Although C and his legal representatives were unaware of this until after the review process had concluded, Dr James Wilson of NowMedical provided a further opinion dated 24th May 2017. Again, in accordance with NowMedical’s standard practice, he did not meet or examine C or have access to his medical records. He stated,

… it is not evident that the applicant is so disabled that he is unable to cope with the effects of homelessness or seek and maintain alternative forms accommodation. The applicant has been able to attend appointments and access support, and on this basis, I would not consider him vulnerable as defined.

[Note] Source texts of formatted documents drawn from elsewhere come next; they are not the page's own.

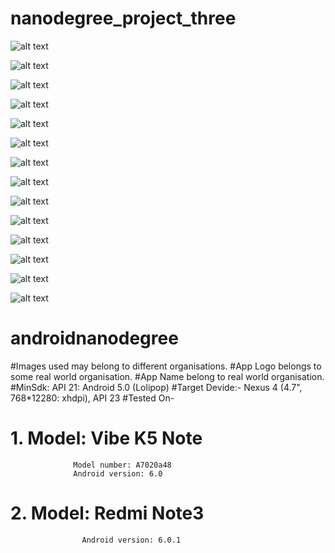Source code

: # nanodegree_project_three

![alt text](screenshots/log.png "Description goes here")

![alt text](screenshots/quizlogo.jpg "Description goes here")

![alt text](screenshots/image1.JPG "Description goes here")

![alt text](screenshots/image2.JPG "Description goes here")

![alt text](screenshots/image3.JPG "Description goes here")

![alt text](screenshots/image4.JPG "Description goes here")

![alt text](screenshots/image5.JPG "Description goes here")

![alt text](screenshots/image6.JPG "Description goes here")

![alt text](screenshots/image7.JPG "Description goes here")

![alt text](screenshots/image8.JPG "Description goes here")

![alt text](screenshots/image9.JPG "Description goes here")

![alt text](screenshots/image10.JPG "Description goes here")

![alt text](screenshots/image11.JPG "Description goes here")

![alt text](screenshots/image12.JPG "Description goes here")

# androidnanodegree
#Images used may belong to different organisations.
#App Logo belongs to some real world organisation.
#App Name belong to real world organisation.
#MinSdk: API 21: Android 5.0 (Lolipop)
#Target Devide:- Nexus 4 (4.7", 768*12280: xhdpi), API 23
#Tested On-
#         1. Model: Vibe K5 Note
                  Model number: A7020a48
                  Android version: 6.0
          
#          2. Model: Redmi Note3 
                    Android version: 6.0.1
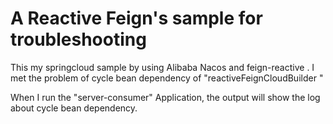 
# A Reactive Feign's sample for troubleshooting

This my springcloud sample by using Alibaba Nacos and feign-reactive .
I met the problem of cycle bean dependency of "reactiveFeignCloudBuilder "

When I run the "server-consumer" Application,
the output will show the log about cycle bean dependency.
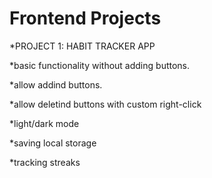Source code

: # Frontend Projects
*PROJECT 1: HABIT TRACKER APP

*basic functionality without adding buttons.

*allow addind buttons.

*allow deletind buttons with custom right-click

*light/dark mode

*saving local storage

*tracking streaks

By letter dated 21st June 2017, Mr Souray notified C that he had decided on review to uphold the earlier decision that he was not in priority need.

Judgment

C’s appeal was allowed and LBTH’s decision was varied to state that C is in priority need. The judge took the law on vulnerability and priority need from Lewison LJ’s summary in Panayiotou v Waltham Forest LBC (2017) EWCA Civ 1624; (2017) HLR 48. He held:

  1. Mr Souray stated that the psychiatrist’s first report contained nothing to raise warnings about the NowMedical reports but was wrong to do so.
  2. The psychiatrist had several advantages over Dr Wilson of NowMedical:
    1. She had examined C twice whereas Dr Wilson did not.
    2. She was aware of his medical records whereas Dr Wilson was not.
    3. It was apparent from their respective CVs that the psychiatrist has considerably greater experience of personal and direct treatment of individual patients. The psychiatrist has had a settled position as consultant since 2007 whereas since 2012 Dr Wilson has pursued a career which is more remote from the treatment of individual patients and more concerned with assessment or treatment of persons as an expert.
  3. Mr Souray alleged that the psychiatrist had not applied the correct test of vulnerability while Dr Wilson had done so. Again, he was wrong. It was clear the psychiatrist was aware of and applied the correct test while it was also clear that Dr Wilson had applied too high a test: the test is not whether C is “unable to cope” but whether he is “less able than an ordinary person to cope with homelessness”.
  4. Mr Souray and Dr Wilson relied on C’s ability to attend appointments and access support but that was “a manifestly inadequate foundation for Dr Wilson, without further enquiry, to dismiss (the psychiatrist’s) conclusions”.
  5. Mr Souray had clearly overlooked the fact that Dr Wilson had signally failed to engage with the great majority of the reasoning and conclusions carefully expressed by the psychiatrist in both her reports which provided strong prima facie support for her view that C was vulnerable.
  6. The Independent Living Assessment did not address, sufficiently or at all, the psychiatrist’s points about C’s difficulty engaging with strangers and his need for medical help. It was primarily focused on C’s ability to fend for himself with ordinary day to day activities.
  7. There is no indication Mr Souray took seriously the psychiatrist’s concerns about suicide.
  8. Taking proper account of the evidence before Mr Souray, particularly the psychiatrist’s reports, and applying the correct test, any reasonable decision-maker would have reached the decision that C was vulnerable and therefore in priority need.
  9. In any event, having regard to the criticisms made above of the manner in which the medical evidence was handled, it would not be just to subject C to the vagaries of a reconsideration of his case.